Restate the following data in its entirety, word for word and without images.

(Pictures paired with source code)
▼

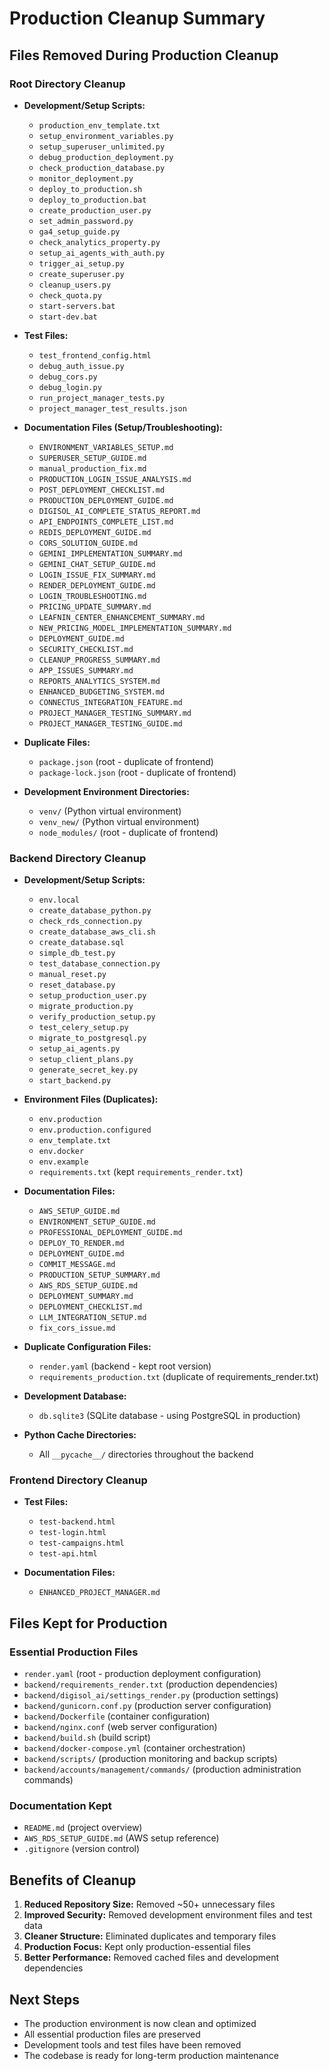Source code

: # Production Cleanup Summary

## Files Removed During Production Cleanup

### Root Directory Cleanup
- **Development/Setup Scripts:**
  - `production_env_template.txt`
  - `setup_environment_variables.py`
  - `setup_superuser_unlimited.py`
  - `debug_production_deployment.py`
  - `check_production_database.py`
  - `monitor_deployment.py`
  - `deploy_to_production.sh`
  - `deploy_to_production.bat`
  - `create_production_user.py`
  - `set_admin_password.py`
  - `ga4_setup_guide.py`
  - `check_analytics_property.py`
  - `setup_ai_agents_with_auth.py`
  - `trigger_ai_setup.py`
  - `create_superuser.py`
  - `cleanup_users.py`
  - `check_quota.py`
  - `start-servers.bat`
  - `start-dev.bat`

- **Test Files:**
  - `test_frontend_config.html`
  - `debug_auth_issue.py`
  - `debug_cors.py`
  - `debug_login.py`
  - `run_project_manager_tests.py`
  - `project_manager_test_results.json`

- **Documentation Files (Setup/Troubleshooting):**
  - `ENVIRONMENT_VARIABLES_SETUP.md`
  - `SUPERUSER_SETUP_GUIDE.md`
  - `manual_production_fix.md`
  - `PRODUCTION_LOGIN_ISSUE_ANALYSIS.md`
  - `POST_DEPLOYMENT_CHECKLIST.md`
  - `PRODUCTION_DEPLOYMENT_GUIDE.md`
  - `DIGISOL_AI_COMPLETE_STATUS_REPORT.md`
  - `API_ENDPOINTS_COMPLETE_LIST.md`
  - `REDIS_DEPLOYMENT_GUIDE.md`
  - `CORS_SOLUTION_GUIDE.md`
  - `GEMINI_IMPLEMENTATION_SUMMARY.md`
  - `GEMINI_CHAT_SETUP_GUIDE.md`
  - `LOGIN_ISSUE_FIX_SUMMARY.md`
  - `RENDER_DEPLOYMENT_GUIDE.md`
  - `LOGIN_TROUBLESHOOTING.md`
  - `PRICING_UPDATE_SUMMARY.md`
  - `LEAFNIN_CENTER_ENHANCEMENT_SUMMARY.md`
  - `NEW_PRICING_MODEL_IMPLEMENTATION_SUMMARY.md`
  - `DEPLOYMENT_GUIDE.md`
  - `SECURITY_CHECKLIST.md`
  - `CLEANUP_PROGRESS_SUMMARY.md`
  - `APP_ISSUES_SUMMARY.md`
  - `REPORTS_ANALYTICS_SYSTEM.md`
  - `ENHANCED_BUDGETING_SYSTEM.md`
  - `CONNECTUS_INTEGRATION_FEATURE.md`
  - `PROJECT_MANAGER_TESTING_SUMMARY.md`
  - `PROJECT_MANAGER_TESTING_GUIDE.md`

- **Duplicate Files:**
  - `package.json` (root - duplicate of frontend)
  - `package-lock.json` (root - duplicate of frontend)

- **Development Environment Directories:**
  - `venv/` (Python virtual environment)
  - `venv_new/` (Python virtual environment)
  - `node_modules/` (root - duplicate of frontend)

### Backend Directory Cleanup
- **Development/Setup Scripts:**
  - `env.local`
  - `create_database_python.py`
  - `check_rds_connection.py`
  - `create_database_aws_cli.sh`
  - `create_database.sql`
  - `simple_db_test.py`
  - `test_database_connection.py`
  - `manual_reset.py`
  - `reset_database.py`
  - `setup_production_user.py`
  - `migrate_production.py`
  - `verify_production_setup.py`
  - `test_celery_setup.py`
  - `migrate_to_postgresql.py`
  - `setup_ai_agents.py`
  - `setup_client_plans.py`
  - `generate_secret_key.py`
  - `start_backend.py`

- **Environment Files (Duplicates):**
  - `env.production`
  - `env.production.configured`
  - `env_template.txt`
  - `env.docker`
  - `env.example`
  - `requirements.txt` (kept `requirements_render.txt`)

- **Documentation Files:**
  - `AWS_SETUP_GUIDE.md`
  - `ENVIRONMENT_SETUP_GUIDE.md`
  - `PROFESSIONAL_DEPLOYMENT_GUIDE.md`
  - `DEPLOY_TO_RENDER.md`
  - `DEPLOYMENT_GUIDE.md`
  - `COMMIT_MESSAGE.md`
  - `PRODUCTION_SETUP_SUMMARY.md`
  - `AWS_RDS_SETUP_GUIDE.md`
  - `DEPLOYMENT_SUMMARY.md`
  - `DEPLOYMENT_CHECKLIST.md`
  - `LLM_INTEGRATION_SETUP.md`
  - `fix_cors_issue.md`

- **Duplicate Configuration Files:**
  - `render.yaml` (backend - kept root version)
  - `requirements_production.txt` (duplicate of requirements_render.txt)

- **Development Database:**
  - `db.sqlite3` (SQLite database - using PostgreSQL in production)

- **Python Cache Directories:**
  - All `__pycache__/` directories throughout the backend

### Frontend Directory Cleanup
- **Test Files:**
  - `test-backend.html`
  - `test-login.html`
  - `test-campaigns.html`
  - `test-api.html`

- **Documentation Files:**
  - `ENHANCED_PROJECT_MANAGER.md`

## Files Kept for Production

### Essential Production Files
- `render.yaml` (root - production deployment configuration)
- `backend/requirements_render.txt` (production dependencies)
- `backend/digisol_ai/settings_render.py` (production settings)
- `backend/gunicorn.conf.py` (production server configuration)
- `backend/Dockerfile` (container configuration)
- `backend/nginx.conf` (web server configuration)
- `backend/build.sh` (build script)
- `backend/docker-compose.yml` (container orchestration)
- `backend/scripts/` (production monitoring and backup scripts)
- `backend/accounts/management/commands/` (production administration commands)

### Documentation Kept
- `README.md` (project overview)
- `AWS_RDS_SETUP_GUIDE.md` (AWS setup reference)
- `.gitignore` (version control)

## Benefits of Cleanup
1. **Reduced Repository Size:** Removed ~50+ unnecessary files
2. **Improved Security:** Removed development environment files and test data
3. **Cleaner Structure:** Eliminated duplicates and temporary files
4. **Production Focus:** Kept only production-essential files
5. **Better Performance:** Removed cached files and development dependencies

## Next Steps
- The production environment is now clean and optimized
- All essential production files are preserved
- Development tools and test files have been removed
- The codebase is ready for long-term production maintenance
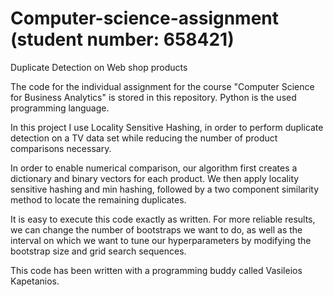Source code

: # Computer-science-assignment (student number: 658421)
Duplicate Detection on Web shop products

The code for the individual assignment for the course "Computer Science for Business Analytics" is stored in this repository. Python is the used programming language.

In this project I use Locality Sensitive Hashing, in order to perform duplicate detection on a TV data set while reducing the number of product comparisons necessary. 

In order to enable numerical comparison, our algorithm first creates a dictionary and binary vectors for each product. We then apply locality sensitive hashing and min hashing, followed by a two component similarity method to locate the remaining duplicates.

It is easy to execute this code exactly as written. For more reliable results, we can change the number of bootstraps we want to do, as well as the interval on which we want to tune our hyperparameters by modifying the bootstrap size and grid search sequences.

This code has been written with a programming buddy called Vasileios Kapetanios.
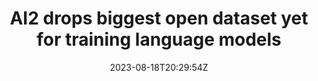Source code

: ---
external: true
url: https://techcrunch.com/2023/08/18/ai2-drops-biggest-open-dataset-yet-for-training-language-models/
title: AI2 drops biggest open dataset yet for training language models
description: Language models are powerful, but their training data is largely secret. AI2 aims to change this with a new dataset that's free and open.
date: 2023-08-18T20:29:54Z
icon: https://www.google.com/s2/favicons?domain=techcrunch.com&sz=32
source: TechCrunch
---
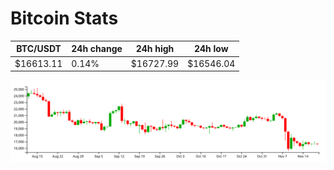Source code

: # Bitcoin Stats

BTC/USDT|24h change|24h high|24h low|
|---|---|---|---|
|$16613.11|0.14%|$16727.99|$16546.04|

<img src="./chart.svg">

▲

◆ Task solution ◆
Source code

: # Production Cleanup Summary

## Files Removed During Production Cleanup

### Root Directory Cleanup
- **Development/Setup Scripts:**
  - `production_env_template.txt`
  - `setup_environment_variables.py`
  - `setup_superuser_unlimited.py`
  - `debug_production_deployment.py`
  - `check_production_database.py`
  - `monitor_deployment.py`
  - `deploy_to_production.sh`
  - `deploy_to_production.bat`
  - `create_production_user.py`
  - `set_admin_password.py`
  - `ga4_setup_guide.py`
  - `check_analytics_property.py`
  - `setup_ai_agents_with_auth.py`
  - `trigger_ai_setup.py`
  - `create_superuser.py`
  - `cleanup_users.py`
  - `check_quota.py`
  - `start-servers.bat`
  - `start-dev.bat`

- **Test Files:**
  - `test_frontend_config.html`
  - `debug_auth_issue.py`
  - `debug_cors.py`
  - `debug_login.py`
  - `run_project_manager_tests.py`
  - `project_manager_test_results.json`

- **Documentation Files (Setup/Troubleshooting):**
  - `ENVIRONMENT_VARIABLES_SETUP.md`
  - `SUPERUSER_SETUP_GUIDE.md`
  - `manual_production_fix.md`
  - `PRODUCTION_LOGIN_ISSUE_ANALYSIS.md`
  - `POST_DEPLOYMENT_CHECKLIST.md`
  - `PRODUCTION_DEPLOYMENT_GUIDE.md`
  - `DIGISOL_AI_COMPLETE_STATUS_REPORT.md`
  - `API_ENDPOINTS_COMPLETE_LIST.md`
  - `REDIS_DEPLOYMENT_GUIDE.md`
  - `CORS_SOLUTION_GUIDE.md`
  - `GEMINI_IMPLEMENTATION_SUMMARY.md`
  - `GEMINI_CHAT_SETUP_GUIDE.md`
  - `LOGIN_ISSUE_FIX_SUMMARY.md`
  - `RENDER_DEPLOYMENT_GUIDE.md`
  - `LOGIN_TROUBLESHOOTING.md`
  - `PRICING_UPDATE_SUMMARY.md`
  - `LEAFNIN_CENTER_ENHANCEMENT_SUMMARY.md`
  - `NEW_PRICING_MODEL_IMPLEMENTATION_SUMMARY.md`
  - `DEPLOYMENT_GUIDE.md`
  - `SECURITY_CHECKLIST.md`
  - `CLEANUP_PROGRESS_SUMMARY.md`
  - `APP_ISSUES_SUMMARY.md`
  - `REPORTS_ANALYTICS_SYSTEM.md`
  - `ENHANCED_BUDGETING_SYSTEM.md`
  - `CONNECTUS_INTEGRATION_FEATURE.md`
  - `PROJECT_MANAGER_TESTING_SUMMARY.md`
  - `PROJECT_MANAGER_TESTING_GUIDE.md`

- **Duplicate Files:**
  - `package.json` (root - duplicate of frontend)
  - `package-lock.json` (root - duplicate of frontend)

- **Development Environment Directories:**
  - `venv/` (Python virtual environment)
  - `venv_new/` (Python virtual environment)
  - `node_modules/` (root - duplicate of frontend)

### Backend Directory Cleanup
- **Development/Setup Scripts:**
  - `env.local`
  - `create_database_python.py`
  - `check_rds_connection.py`
  - `create_database_aws_cli.sh`
  - `create_database.sql`
  - `simple_db_test.py`
  - `test_database_connection.py`
  - `manual_reset.py`
  - `reset_database.py`
  - `setup_production_user.py`
  - `migrate_production.py`
  - `verify_production_setup.py`
  - `test_celery_setup.py`
  - `migrate_to_postgresql.py`
  - `setup_ai_agents.py`
  - `setup_client_plans.py`
  - `generate_secret_key.py`
  - `start_backend.py`

- **Environment Files (Duplicates):**
  - `env.production`
  - `env.production.configured`
  - `env_template.txt`
  - `env.docker`
  - `env.example`
  - `requirements.txt` (kept `requirements_render.txt`)

- **Documentation Files:**
  - `AWS_SETUP_GUIDE.md`
  - `ENVIRONMENT_SETUP_GUIDE.md`
  - `PROFESSIONAL_DEPLOYMENT_GUIDE.md`
  - `DEPLOY_TO_RENDER.md`
  - `DEPLOYMENT_GUIDE.md`
  - `COMMIT_MESSAGE.md`
  - `PRODUCTION_SETUP_SUMMARY.md`
  - `AWS_RDS_SETUP_GUIDE.md`
  - `DEPLOYMENT_SUMMARY.md`
  - `DEPLOYMENT_CHECKLIST.md`
  - `LLM_INTEGRATION_SETUP.md`
  - `fix_cors_issue.md`

- **Duplicate Configuration Files:**
  - `render.yaml` (backend - kept root version)
  - `requirements_production.txt` (duplicate of requirements_render.txt)

- **Development Database:**
  - `db.sqlite3` (SQLite database - using PostgreSQL in production)

- **Python Cache Directories:**
  - All `__pycache__/` directories throughout the backend

### Frontend Directory Cleanup
- **Test Files:**
  - `test-backend.html`
  - `test-login.html`
  - `test-campaigns.html`
  - `test-api.html`

- **Documentation Files:**
  - `ENHANCED_PROJECT_MANAGER.md`

## Files Kept for Production

### Essential Production Files
- `render.yaml` (root - production deployment configuration)
- `backend/requirements_render.txt` (production dependencies)
- `backend/digisol_ai/settings_render.py` (production settings)
- `backend/gunicorn.conf.py` (production server configuration)
- `backend/Dockerfile` (container configuration)
- `backend/nginx.conf` (web server configuration)
- `backend/build.sh` (build script)
- `backend/docker-compose.yml` (container orchestration)
- `backend/scripts/` (production monitoring and backup scripts)
- `backend/accounts/management/commands/` (production administration commands)

### Documentation Kept
- `README.md` (project overview)
- `AWS_RDS_SETUP_GUIDE.md` (AWS setup reference)
- `.gitignore` (version control)

## Benefits of Cleanup
1. **Reduced Repository Size:** Removed ~50+ unnecessary files
2. **Improved Security:** Removed development environment files and test data
3. **Cleaner Structure:** Eliminated duplicates and temporary files
4. **Production Focus:** Kept only production-essential files
5. **Better Performance:** Removed cached files and development dependencies

## Next Steps
- The production environment is now clean and optimized
- All essential production files are preserved
- Development tools and test files have been removed
- The codebase is ready for long-term production maintenance
Source code

: # Computer-science-assignment (student number: 658421)
Duplicate Detection on Web shop products

The code for the individual assignment for the course "Computer Science for Business Analytics" is stored in this repository. Python is the used programming language.

In this project I use Locality Sensitive Hashing, in order to perform duplicate detection on a TV data set while reducing the number of product comparisons necessary. 

In order to enable numerical comparison, our algorithm first creates a dictionary and binary vectors for each product. We then apply locality sensitive hashing and min hashing, followed by a two component similarity method to locate the remaining duplicates.

It is easy to execute this code exactly as written. For more reliable results, we can change the number of bootstraps we want to do, as well as the interval on which we want to tune our hyperparameters by modifying the bootstrap size and grid search sequences.

This code has been written with a programming buddy called Vasileios Kapetanios.
Source code

: ---
external: true
url: https://techcrunch.com/2023/08/18/ai2-drops-biggest-open-dataset-yet-for-training-language-models/
title: AI2 drops biggest open dataset yet for training language models
description: Language models are powerful, but their training data is largely secret. AI2 aims to change this with a new dataset that's free and open.
date: 2023-08-18T20:29:54Z
icon: https://www.google.com/s2/favicons?domain=techcrunch.com&sz=32
source: TechCrunch
---
Source code

: # Bitcoin Stats

BTC/USDT|24h change|24h high|24h low|
|---|---|---|---|
|$16613.11|0.14%|$16727.99|$16546.04|

<img src="./chart.svg">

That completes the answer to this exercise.